**What the task asks**
Each record should be returned exactly as it is written.

**Source material**
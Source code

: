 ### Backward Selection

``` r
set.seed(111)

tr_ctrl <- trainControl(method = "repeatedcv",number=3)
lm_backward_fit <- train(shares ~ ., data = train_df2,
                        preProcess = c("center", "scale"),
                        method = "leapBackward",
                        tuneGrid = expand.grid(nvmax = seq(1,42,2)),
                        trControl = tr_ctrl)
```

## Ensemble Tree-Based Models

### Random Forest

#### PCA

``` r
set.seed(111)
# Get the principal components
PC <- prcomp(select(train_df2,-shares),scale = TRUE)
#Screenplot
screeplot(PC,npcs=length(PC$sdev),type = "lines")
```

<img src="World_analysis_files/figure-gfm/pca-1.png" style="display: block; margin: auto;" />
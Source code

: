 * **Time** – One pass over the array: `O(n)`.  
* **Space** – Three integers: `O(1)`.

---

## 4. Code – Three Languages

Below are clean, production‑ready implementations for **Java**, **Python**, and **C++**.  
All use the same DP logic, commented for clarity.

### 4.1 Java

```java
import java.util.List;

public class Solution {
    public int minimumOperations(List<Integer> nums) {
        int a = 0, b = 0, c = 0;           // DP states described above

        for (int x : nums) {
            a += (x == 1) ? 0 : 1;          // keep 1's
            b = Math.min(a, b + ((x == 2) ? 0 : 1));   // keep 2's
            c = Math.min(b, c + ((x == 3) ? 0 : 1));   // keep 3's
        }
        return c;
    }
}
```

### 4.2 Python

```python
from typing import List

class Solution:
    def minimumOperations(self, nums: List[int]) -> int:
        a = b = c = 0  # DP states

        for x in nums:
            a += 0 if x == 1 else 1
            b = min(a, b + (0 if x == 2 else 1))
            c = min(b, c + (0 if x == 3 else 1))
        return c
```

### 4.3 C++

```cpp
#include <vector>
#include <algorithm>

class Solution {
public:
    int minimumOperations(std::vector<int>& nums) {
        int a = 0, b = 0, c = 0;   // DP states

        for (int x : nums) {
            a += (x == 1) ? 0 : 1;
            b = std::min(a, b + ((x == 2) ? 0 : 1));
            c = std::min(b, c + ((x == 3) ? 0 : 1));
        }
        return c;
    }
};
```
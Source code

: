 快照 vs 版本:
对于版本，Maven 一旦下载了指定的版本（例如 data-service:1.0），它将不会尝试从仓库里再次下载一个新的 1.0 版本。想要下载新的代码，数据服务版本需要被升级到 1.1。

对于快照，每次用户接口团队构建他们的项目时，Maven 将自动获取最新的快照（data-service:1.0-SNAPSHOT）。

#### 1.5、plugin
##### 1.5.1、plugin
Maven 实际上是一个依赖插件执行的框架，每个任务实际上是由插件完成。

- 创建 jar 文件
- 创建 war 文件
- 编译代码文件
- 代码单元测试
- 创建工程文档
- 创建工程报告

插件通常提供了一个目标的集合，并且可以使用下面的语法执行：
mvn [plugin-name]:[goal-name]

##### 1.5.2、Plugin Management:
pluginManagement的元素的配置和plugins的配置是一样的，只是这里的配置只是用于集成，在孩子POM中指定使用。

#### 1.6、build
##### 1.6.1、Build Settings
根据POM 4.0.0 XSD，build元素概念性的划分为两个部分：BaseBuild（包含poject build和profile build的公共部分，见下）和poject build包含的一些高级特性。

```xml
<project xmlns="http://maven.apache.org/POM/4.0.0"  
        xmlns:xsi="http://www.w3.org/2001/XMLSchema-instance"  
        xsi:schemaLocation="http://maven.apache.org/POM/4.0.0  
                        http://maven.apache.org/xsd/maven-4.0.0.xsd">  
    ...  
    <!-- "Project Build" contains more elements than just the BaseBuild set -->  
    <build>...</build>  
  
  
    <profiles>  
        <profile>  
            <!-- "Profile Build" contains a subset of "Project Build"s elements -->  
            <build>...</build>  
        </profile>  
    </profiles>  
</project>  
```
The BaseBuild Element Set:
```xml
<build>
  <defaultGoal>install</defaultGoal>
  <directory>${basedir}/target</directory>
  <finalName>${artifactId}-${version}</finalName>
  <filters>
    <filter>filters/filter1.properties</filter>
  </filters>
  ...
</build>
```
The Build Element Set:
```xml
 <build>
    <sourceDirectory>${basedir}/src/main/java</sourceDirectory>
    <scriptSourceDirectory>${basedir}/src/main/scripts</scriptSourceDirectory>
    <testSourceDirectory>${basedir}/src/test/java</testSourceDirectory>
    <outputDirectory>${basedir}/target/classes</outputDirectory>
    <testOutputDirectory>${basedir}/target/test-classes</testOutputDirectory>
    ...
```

**Written response**
Source code

: ### Backward Selection

``` r
set.seed(111)

tr_ctrl <- trainControl(method = "repeatedcv",number=3)
lm_backward_fit <- train(shares ~ ., data = train_df2,
                        preProcess = c("center", "scale"),
                        method = "leapBackward",
                        tuneGrid = expand.grid(nvmax = seq(1,42,2)),
                        trControl = tr_ctrl)
```

## Ensemble Tree-Based Models

### Random Forest

#### PCA

``` r
set.seed(111)
# Get the principal components
PC <- prcomp(select(train_df2,-shares),scale = TRUE)
#Screenplot
screeplot(PC,npcs=length(PC$sdev),type = "lines")
```

<img src="World_analysis_files/figure-gfm/pca-1.png" style="display: block; margin: auto;" />
Source code

: * **Time** – One pass over the array: `O(n)`.  
* **Space** – Three integers: `O(1)`.

---

## 4. Code – Three Languages

Below are clean, production‑ready implementations for **Java**, **Python**, and **C++**.  
All use the same DP logic, commented for clarity.

### 4.1 Java

```java
import java.util.List;

public class Solution {
    public int minimumOperations(List<Integer> nums) {
        int a = 0, b = 0, c = 0;           // DP states described above

        for (int x : nums) {
            a += (x == 1) ? 0 : 1;          // keep 1's
            b = Math.min(a, b + ((x == 2) ? 0 : 1));   // keep 2's
            c = Math.min(b, c + ((x == 3) ? 0 : 1));   // keep 3's
        }
        return c;
    }
}
```

### 4.2 Python

```python
from typing import List

class Solution:
    def minimumOperations(self, nums: List[int]) -> int:
        a = b = c = 0  # DP states

        for x in nums:
            a += 0 if x == 1 else 1
            b = min(a, b + (0 if x == 2 else 1))
            c = min(b, c + (0 if x == 3 else 1))
        return c
```

### 4.3 C++

```cpp
#include <vector>
#include <algorithm>

class Solution {
public:
    int minimumOperations(std::vector<int>& nums) {
        int a = 0, b = 0, c = 0;   // DP states

        for (int x : nums) {
            a += (x == 1) ? 0 : 1;
            b = std::min(a, b + ((x == 2) ? 0 : 1));
            c = std::min(b, c + ((x == 3) ? 0 : 1));
        }
        return c;
    }
};
```
Source code

: 快照 vs 版本:
对于版本，Maven 一旦下载了指定的版本（例如 data-service:1.0），它将不会尝试从仓库里再次下载一个新的 1.0 版本。想要下载新的代码，数据服务版本需要被升级到 1.1。

对于快照，每次用户接口团队构建他们的项目时，Maven 将自动获取最新的快照（data-service:1.0-SNAPSHOT）。

#### 1.5、plugin
##### 1.5.1、plugin
Maven 实际上是一个依赖插件执行的框架，每个任务实际上是由插件完成。

- 创建 jar 文件
- 创建 war 文件
- 编译代码文件
- 代码单元测试
- 创建工程文档
- 创建工程报告

插件通常提供了一个目标的集合，并且可以使用下面的语法执行：
mvn [plugin-name]:[goal-name]

##### 1.5.2、Plugin Management:
pluginManagement的元素的配置和plugins的配置是一样的，只是这里的配置只是用于集成，在孩子POM中指定使用。

#### 1.6、build
##### 1.6.1、Build Settings
根据POM 4.0.0 XSD，build元素概念性的划分为两个部分：BaseBuild（包含poject build和profile build的公共部分，见下）和poject build包含的一些高级特性。

```xml
<project xmlns="http://maven.apache.org/POM/4.0.0"  
        xmlns:xsi="http://www.w3.org/2001/XMLSchema-instance"  
        xsi:schemaLocation="http://maven.apache.org/POM/4.0.0  
                        http://maven.apache.org/xsd/maven-4.0.0.xsd">  
    ...  
    <!-- "Project Build" contains more elements than just the BaseBuild set -->  
    <build>...</build>  
  
  
    <profiles>  
        <profile>  
            <!-- "Profile Build" contains a subset of "Project Build"s elements -->  
            <build>...</build>  
        </profile>  
    </profiles>  
</project>  
```
The BaseBuild Element Set:
```xml
<build>
  <defaultGoal>install</defaultGoal>
  <directory>${basedir}/target</directory>
  <finalName>${artifactId}-${version}</finalName>
  <filters>
    <filter>filters/filter1.properties</filter>
  </filters>
  ...
</build>
```
The Build Element Set:
```xml
 <build>
    <sourceDirectory>${basedir}/src/main/java</sourceDirectory>
    <scriptSourceDirectory>${basedir}/src/main/scripts</scriptSourceDirectory>
    <testSourceDirectory>${basedir}/src/test/java</testSourceDirectory>
    <outputDirectory>${basedir}/target/classes</outputDirectory>
    <testOutputDirectory>${basedir}/target/test-classes</testOutputDirectory>
    ...
```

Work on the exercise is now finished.